[Collection entries]
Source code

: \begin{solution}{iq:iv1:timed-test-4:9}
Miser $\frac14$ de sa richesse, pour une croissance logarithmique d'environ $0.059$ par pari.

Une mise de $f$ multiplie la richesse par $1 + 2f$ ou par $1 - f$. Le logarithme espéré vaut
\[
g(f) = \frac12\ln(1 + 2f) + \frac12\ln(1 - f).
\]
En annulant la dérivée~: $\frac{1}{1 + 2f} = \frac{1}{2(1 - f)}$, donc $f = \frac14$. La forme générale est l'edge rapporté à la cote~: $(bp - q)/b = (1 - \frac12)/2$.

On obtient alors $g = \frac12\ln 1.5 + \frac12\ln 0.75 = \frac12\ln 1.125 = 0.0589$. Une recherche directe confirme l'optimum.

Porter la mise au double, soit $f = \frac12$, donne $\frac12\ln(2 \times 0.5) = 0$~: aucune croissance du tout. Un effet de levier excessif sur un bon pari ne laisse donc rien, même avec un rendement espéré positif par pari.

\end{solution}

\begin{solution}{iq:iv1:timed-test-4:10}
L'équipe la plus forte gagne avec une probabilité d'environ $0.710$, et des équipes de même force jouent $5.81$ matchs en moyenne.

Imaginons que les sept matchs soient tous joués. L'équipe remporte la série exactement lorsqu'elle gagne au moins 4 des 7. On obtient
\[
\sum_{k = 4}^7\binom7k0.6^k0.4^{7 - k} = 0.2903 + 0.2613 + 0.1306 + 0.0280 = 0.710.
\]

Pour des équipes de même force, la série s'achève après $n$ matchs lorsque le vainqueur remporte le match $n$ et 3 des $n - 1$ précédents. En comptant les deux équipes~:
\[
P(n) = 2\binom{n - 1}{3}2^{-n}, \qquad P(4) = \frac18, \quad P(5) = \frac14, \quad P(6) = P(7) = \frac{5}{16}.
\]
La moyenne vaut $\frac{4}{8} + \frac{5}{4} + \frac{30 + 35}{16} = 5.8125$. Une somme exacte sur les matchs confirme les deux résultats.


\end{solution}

--

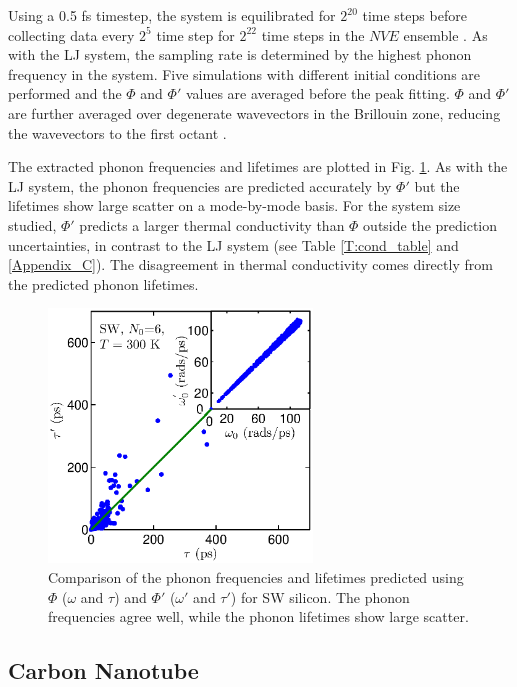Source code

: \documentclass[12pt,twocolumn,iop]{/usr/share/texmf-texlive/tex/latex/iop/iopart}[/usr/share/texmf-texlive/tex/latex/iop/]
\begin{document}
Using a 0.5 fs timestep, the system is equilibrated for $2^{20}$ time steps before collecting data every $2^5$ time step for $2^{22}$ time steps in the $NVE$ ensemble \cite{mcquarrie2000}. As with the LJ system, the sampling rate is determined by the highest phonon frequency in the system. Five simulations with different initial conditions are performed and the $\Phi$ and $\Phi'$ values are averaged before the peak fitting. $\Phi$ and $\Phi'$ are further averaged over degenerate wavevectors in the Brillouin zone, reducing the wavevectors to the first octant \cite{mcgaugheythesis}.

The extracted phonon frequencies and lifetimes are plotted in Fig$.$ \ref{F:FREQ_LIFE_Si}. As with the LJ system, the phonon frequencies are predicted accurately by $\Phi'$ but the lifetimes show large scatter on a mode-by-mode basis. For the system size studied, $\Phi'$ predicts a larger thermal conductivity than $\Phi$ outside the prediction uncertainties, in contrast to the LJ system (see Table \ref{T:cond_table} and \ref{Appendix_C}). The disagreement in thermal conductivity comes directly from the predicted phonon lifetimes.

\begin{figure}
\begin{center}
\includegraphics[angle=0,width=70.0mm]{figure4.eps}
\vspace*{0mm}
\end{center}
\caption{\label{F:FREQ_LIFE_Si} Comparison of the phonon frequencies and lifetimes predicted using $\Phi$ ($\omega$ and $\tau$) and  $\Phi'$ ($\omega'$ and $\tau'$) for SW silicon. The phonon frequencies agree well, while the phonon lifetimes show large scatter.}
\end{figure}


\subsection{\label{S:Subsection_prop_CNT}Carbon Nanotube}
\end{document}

Problem requirements: If a line in the data above contains the string "confirme", count it; then state only the total.

Solution for this problem: 2